Here are a few recommendations for selecting and using these kind of tools:
Pre-screen those that we think will best suit our goals and requirements.
It is not necessary to follow instructions or methodology of the selected tools to the letter.
Learn to use a couple of tools and adapt them to the needs of our organisation.
Tools for problem analysis
Two of the most commonly used are: the cause and effect diagram and the Pareto chart. Below we will see their principle features and how they work.
This is a tool for analysis that allows you to obtain a detailed chart and easy to visualise of the various reasons that can cause a particular effect or problem. Therefore, it is used, when one wants to detect an undesirable effect and discover the cause.
It is often used when investigating the causes of a problem, by incorporating opinions from a group of people who are directly or indirectly related.
The cause-effect diagram is also known as the Ishikawa diagram, named after its creator, the Japanese professor Kaoru Ishikawa. It is now considered one of the foremost improvement tools due to its great simplicity and efficiency.
The Pareto Chart is an analysis tool that is extremely helpful when making decisions according to priorities. It is based on the principle that "80% of problems can be solved by eliminating 20% of the causes they stem from", as stated by Vilfredo Pareto. This means that with a few corrective actions a large number of deficiencies can be solved.
It is based on a bar chart, the bars representing the corresponding factors to a certain magnitude, ordered from greatest to least (in descending order) and from left to right.
This type of diagram is most commonly used for:
Knowing which is the most important factor or factors in a problem.
Determining the root cause of a problem.
Deciding on the improvement objective and the elements that should be improved.

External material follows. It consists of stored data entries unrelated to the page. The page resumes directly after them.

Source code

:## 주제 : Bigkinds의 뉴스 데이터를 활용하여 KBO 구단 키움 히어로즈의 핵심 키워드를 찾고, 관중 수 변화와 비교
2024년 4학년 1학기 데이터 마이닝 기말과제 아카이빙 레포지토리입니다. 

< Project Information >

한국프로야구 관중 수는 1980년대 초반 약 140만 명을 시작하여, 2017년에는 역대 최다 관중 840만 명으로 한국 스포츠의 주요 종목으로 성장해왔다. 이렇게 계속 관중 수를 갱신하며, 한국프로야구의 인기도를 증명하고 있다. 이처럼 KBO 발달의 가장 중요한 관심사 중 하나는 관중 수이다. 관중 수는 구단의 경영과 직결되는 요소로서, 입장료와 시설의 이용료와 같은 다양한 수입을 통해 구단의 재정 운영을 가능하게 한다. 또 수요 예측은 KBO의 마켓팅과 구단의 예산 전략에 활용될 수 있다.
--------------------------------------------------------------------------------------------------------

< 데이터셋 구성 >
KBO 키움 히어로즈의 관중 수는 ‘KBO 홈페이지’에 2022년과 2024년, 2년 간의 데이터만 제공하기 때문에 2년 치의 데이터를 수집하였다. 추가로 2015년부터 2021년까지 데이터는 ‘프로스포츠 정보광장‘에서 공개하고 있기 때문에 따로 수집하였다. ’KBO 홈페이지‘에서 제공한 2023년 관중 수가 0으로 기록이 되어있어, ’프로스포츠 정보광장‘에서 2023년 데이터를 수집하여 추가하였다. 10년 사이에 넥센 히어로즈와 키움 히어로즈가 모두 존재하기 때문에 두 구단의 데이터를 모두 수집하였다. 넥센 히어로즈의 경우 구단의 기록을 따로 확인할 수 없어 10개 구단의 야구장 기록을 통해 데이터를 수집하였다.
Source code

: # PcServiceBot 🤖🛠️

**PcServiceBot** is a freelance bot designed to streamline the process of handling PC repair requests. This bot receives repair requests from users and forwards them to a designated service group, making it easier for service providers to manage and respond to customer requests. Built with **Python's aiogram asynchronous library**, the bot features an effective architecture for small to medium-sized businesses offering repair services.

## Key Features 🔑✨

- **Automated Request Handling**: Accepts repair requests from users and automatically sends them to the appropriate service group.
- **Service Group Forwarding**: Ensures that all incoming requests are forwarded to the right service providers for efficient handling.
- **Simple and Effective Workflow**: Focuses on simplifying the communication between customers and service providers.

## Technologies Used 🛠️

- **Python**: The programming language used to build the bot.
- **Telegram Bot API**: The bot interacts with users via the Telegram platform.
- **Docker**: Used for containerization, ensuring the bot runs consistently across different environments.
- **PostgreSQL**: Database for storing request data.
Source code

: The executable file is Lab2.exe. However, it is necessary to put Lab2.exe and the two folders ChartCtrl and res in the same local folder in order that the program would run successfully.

Ascertaining whether the desired effect has been achieved (by comparison with the initial Pareto Charts).
Tools for generating ideas
The best-known of these is the technique called Brainstorming, also called a storm or a thought shower. This is a group work tool that facilitates the emergence of new ideas on a certain subject or problem
Brainstorming was developed in 1938 by Alex Faickney Osborn. It aims to derive the full benefit from interaction between various individuals organizing meetings of a relaxed and informal nature in which they try to gather ideas, hopefully innovative and creative ones, regarding a certain subject for subsequent evaluation.
Methods for work flow and process representation
The SIPOC Diagram as its initials imply Supplier, Inputs, Process, Outputs and Customers, is the graphical representation of process management in five phases. It is a particularly interesting system as it allows the process to be visualised in a simple way, identifying the parts involved:
Supplier. The person who provides resources for the process.
Inputs. Everything required to carry out the process; information, raw materials, professionals, infrastructure, etc.
Process Set of activities that transform inputs into outputs, giving them added value.
Outputs Results generated (products, services, etc.)
Customer: The person who receives the results of the process. The objective is to obtain the satisfaction of this customer.
The flow chart or diagram of activities is a very well-known method that consists in graphical representation of the workflow of any given activity. It is regularly used to improve organisational or industrial processes.
These diagrams use symbols with defined meanings that represent the execution flow with arrows connecting the starting and finishing points of the process.
All these tools are characterised by offering a highly schematic and clear image of processes, actions and algorithms concerning any activity related to work circuits. This is a great help for the rapid detection of specific problems that had previously passed unnoticed.